Personal information
- Date of birth: 26 October 1977 (age 48)
- Place of birth: Zweibrücken, Germany
- Height: 1.84 m (6 ft 0 in)
- Position: Defensive midfielder

Youth career
- SG Rieschweiler-Stambach

Senior career*
- Years: Team / Apps / (Gls)
- 0000–2000: FK Pirmasens
- 2000–2001: 1. FC Kaiserslautern / 3 / (0)
- 2001–2002: 1. FC Kaiserslautern II / 29 / (0)
- 2002–2004: SV Wehen Wiesbaden / 45 / (1)
- 2004–2009: TuS Koblenz / 106 / (8)
- 2009–2012: VfL Wolfsburg II / 17 / (2)
- Total:  / 200 / (11)

Managerial career
- 2012–2013: VfL Wolfsburg II (interim)
- 2016: VfL Wolfsburg II (interim)
- 2016–2020: VfL Wolfsburg II
- 2021–2022: TSV Havelse
- 2022–2025: 1. FC Saarbrücken

= Rüdiger Ziehl =

German footballer and manager

Rüdiger Ziehl (born 26 October 1977) is a German football manager and former player who last managed 1. FC Saarbrücken.

==Playing career==
Ziehl was born in Zweibrücken. He made his debut on the professional league level in the Bundesliga for 1. FC Kaiserslautern on 11 March 2001 when he came on as a substitute in the 83rd minute in a game against 1860 Munich.

==Managerial career==
Ziehl ended his active career in 2012 and was named assistant manager at his last club, VfL Wolfsburg II. After four years as an assistant and two stints as interim manager, he was named head coach in 2016. He left the club in 2020.

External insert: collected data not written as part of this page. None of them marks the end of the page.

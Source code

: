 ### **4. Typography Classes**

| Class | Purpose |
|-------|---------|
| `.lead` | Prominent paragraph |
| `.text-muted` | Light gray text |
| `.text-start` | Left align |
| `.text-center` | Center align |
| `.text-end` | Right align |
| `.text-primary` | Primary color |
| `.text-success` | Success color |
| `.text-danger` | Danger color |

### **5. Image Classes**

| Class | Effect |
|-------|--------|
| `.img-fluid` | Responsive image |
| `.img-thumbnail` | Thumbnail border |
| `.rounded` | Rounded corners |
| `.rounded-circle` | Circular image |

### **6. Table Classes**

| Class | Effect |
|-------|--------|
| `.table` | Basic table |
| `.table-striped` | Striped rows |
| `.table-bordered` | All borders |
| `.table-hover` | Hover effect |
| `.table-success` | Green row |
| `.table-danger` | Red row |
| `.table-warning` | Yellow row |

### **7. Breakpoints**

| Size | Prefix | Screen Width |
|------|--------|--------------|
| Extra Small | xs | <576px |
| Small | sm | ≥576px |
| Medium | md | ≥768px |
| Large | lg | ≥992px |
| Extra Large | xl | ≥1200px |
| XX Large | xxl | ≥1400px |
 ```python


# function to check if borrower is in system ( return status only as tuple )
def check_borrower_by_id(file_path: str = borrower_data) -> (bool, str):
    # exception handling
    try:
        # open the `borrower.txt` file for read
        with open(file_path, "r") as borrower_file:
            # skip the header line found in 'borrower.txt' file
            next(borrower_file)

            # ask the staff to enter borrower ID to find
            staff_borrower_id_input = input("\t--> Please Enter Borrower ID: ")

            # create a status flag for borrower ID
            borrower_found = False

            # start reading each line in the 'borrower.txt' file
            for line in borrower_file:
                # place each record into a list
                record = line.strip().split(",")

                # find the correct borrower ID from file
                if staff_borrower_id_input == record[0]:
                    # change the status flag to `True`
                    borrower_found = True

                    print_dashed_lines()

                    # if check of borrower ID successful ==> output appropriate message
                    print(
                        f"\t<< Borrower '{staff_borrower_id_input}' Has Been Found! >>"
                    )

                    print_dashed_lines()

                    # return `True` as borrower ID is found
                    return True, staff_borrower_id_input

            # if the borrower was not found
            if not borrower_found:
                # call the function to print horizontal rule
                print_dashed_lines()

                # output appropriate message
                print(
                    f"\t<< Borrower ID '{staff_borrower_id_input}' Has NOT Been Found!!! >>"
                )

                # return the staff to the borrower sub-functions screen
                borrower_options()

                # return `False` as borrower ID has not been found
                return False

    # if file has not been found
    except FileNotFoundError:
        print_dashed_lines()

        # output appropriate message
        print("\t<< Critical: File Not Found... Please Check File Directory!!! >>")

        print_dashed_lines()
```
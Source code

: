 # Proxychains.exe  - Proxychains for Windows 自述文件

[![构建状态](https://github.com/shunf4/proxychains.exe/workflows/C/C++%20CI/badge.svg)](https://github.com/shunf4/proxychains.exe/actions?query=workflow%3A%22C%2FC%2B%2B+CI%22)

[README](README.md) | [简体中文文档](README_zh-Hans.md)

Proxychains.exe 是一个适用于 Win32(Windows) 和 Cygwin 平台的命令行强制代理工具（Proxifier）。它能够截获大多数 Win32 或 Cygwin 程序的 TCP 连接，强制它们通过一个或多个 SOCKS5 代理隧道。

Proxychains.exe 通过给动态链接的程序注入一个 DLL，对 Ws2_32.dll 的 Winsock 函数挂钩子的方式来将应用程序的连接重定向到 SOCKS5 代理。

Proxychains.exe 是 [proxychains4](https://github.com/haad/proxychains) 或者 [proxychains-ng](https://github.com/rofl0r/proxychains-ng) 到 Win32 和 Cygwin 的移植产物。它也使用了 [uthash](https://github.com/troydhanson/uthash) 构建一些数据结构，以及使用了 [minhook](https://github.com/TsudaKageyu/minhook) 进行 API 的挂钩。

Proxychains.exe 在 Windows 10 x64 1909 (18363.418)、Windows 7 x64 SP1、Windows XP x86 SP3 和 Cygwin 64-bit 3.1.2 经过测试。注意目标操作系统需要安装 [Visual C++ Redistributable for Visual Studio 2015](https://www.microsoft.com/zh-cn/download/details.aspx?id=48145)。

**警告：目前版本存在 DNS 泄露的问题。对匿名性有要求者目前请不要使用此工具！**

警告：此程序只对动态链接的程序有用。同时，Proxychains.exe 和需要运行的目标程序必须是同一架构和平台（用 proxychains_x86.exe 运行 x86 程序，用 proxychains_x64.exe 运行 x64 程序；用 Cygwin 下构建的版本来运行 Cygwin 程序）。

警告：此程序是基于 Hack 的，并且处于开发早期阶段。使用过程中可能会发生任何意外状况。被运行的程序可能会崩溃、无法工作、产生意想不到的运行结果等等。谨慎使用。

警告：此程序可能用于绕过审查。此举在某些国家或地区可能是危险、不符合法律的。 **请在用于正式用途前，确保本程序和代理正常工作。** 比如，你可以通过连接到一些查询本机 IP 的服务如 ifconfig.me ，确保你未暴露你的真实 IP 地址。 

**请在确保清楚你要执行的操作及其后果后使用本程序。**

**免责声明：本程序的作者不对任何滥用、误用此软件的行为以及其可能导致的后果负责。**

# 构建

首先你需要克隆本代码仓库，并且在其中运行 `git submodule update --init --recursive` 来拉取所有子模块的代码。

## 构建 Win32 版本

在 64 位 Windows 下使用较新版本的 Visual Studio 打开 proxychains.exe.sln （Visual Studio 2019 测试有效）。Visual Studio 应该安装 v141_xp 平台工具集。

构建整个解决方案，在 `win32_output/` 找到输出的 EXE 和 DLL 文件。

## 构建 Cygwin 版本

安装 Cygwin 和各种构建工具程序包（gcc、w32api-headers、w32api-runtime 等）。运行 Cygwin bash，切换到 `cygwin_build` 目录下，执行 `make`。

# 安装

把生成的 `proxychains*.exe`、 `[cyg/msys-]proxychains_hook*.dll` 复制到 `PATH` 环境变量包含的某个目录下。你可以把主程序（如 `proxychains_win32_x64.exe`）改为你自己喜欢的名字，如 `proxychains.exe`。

On 28 June 2021, Ziehl was named head coach of 3. Liga club TSV Havelse starting in the 2021–22 season. A year later he was appointed as the intertim; later permanent manager of 1. FC Saarbrücken. Saarbrücken finished in fifth place in the 2022–23 season, qualifying for the DFB-Pokal. This became important as he led Saarbrücken to a miraculous run in the 2023–24 DFB-Pokal, eliminating three Bundesliga sides; including reigning Bundesliga champions Bayern Munich, reigning DFB Pokal runners-up Eintracht Frankfurt and Borussia Monchengladbach in the process to reach the semi-finals of the competition for the first time since 2019–20 season whilst being in the 3.Liga. They were defeated by his former club 1. FC Kaiserslautern a 2. Bundesliga side in the semi-finals. He moved to a managerial role at Saarbrücken in April 2025.